§ What needs to be done: Search the material below for "window" and copy every line where it occurs.

§ Records to use:
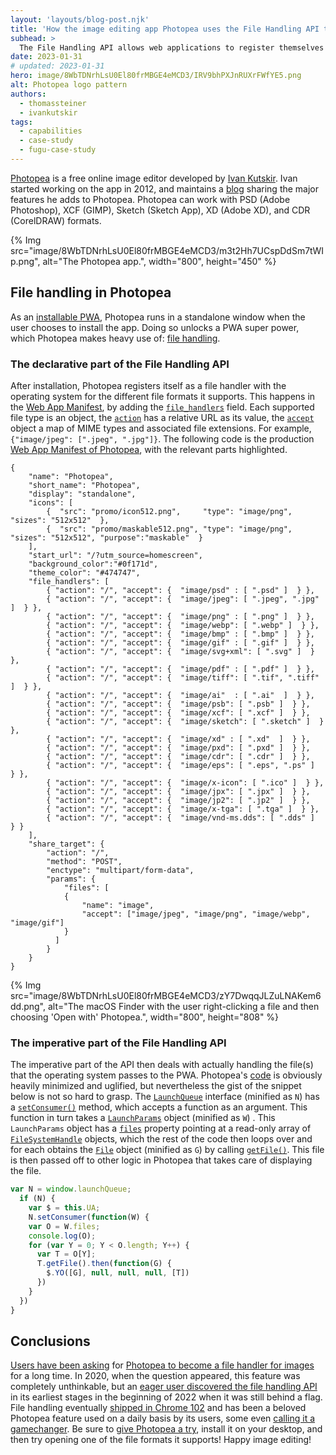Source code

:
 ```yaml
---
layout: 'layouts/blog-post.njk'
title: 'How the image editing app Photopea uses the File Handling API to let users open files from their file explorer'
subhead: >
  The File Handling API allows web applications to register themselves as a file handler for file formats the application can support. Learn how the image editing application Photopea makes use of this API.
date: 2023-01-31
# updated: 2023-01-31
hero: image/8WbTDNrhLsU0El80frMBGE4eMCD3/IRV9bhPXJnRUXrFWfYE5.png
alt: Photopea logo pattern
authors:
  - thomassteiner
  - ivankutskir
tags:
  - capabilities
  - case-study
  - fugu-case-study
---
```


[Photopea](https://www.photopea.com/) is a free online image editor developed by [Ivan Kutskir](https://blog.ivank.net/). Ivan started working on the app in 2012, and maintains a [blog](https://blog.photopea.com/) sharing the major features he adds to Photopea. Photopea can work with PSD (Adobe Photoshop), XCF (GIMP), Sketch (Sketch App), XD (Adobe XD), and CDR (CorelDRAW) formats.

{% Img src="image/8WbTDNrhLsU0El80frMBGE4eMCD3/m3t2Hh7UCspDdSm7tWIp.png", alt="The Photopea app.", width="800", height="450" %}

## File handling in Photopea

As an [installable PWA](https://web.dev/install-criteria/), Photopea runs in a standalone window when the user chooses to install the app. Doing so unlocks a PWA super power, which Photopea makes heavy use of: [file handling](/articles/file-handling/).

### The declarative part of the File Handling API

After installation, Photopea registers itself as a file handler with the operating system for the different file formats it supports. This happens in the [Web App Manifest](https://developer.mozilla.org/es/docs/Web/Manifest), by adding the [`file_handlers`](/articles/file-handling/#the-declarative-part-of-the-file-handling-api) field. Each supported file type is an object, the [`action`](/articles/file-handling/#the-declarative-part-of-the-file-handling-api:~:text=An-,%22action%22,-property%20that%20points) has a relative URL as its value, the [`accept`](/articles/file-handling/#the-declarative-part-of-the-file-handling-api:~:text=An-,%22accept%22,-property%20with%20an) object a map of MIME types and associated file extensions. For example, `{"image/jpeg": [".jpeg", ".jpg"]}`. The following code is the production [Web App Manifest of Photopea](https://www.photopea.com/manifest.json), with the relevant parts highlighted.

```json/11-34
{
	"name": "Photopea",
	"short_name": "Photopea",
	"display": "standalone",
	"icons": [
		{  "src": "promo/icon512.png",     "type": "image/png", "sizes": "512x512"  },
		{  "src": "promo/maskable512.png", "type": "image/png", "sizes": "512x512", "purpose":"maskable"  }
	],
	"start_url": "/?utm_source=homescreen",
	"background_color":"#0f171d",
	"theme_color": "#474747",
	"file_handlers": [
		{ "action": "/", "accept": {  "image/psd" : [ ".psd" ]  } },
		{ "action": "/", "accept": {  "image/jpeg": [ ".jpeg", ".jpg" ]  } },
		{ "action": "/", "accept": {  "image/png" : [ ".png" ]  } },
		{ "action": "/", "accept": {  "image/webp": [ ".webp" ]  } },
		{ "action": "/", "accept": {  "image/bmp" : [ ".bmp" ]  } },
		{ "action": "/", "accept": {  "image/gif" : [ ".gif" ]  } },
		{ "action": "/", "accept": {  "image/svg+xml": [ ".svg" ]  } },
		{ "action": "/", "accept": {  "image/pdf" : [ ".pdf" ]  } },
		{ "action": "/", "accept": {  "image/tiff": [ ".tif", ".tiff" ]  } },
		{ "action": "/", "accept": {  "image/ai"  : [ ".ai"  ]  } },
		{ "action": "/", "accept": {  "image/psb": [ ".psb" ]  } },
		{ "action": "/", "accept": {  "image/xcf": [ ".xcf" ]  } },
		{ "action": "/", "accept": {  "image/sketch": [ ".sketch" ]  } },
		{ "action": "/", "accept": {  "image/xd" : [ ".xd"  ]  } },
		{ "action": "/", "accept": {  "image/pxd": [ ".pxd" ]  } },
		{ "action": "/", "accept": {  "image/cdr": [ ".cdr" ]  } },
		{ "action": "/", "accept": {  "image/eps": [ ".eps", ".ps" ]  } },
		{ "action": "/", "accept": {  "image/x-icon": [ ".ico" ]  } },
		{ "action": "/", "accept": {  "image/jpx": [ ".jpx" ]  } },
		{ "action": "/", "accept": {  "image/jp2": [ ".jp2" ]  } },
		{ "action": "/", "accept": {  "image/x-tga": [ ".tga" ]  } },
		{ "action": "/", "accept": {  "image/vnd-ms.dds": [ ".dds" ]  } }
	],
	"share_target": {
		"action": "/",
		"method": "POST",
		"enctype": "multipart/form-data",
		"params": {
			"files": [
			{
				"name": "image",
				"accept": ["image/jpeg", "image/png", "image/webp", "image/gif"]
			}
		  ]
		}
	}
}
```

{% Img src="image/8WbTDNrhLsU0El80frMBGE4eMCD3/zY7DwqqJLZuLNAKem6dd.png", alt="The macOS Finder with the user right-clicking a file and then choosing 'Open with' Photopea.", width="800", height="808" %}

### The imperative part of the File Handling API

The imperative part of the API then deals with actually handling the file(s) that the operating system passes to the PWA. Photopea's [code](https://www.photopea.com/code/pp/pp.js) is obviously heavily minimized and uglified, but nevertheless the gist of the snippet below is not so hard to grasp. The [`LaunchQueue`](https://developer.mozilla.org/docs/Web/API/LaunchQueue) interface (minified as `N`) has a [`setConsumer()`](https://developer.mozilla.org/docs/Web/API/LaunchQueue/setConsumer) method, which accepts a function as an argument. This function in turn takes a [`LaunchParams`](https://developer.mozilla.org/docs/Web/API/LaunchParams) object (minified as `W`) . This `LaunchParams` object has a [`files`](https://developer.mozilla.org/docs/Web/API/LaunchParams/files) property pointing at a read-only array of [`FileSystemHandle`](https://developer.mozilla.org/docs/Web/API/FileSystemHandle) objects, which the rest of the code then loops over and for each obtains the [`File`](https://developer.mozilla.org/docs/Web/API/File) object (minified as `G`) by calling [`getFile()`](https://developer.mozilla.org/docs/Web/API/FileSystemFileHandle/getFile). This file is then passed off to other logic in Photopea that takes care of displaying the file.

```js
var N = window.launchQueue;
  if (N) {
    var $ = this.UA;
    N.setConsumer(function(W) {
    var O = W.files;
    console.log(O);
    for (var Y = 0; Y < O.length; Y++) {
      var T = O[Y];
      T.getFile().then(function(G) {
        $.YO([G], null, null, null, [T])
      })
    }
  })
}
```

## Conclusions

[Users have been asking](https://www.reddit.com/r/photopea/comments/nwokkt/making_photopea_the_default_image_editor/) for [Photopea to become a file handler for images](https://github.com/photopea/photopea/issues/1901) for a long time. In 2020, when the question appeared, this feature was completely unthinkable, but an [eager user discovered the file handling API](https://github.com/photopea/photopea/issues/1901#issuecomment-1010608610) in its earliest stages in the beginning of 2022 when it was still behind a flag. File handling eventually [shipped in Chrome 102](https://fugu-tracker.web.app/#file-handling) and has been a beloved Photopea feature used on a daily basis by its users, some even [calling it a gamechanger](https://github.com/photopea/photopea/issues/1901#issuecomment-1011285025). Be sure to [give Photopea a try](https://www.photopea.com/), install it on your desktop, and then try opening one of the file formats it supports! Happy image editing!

--

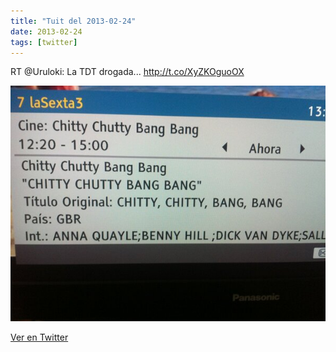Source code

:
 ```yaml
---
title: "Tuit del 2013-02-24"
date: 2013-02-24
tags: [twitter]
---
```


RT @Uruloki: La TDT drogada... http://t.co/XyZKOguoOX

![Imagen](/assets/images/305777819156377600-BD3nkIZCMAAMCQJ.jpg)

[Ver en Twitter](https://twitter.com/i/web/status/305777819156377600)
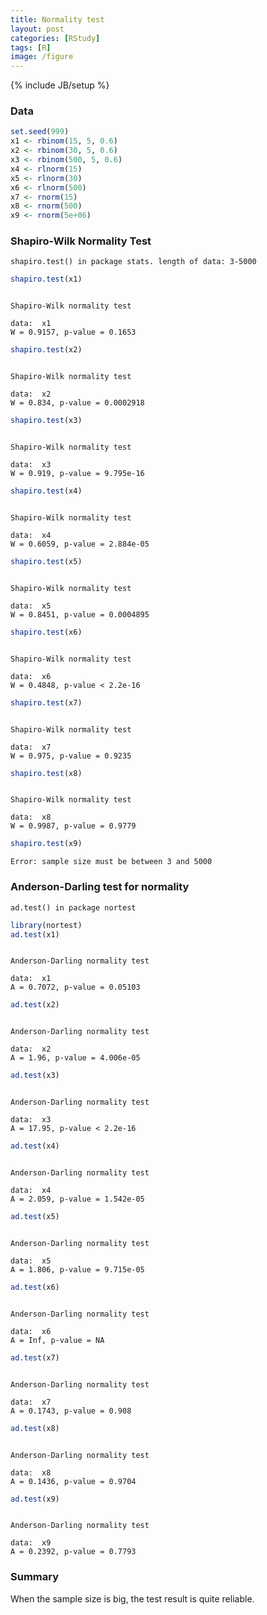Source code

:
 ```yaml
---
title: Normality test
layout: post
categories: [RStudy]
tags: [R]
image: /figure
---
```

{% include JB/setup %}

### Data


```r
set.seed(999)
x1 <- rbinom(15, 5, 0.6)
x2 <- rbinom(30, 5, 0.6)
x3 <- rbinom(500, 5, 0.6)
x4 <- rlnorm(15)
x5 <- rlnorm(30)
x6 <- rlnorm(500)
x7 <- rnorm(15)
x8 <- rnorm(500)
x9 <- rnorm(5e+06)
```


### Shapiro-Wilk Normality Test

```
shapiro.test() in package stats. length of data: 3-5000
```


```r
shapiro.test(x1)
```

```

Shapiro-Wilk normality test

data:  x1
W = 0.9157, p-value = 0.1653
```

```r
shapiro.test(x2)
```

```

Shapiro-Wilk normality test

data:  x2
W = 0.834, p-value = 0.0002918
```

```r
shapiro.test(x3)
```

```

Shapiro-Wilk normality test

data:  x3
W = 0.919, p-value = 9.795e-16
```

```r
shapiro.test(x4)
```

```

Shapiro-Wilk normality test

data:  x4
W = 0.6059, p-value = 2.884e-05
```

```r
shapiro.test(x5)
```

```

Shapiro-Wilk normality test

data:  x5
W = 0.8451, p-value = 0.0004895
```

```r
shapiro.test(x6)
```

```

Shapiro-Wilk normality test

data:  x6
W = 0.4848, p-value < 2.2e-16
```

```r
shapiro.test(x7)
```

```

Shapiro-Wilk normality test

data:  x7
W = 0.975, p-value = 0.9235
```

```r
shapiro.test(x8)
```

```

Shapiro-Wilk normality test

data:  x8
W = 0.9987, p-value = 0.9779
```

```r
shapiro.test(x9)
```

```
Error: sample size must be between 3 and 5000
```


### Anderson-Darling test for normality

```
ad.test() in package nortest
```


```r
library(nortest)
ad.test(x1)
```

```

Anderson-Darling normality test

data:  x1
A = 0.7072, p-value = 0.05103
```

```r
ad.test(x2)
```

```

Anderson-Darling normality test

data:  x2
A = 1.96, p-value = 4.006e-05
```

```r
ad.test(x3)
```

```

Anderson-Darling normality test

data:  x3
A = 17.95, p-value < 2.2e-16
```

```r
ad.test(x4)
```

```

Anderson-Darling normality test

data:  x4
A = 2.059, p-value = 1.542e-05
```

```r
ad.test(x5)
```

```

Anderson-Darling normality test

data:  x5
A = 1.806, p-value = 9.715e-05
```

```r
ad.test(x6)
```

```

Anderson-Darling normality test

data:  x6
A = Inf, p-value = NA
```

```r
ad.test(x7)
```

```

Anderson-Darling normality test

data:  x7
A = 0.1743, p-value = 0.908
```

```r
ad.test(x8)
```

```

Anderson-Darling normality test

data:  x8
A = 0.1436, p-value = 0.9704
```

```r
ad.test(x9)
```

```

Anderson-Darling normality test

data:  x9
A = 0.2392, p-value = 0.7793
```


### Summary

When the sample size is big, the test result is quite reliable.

§ Task solution:
As an [installable PWA](https://web.dev/install-criteria/), Photopea runs in a standalone window when the user chooses to install the app. Doing so unlocks a PWA super power, which Photopea makes heavy use of: [file handling](/articles/file-handling/).
var N = window.launchQueue;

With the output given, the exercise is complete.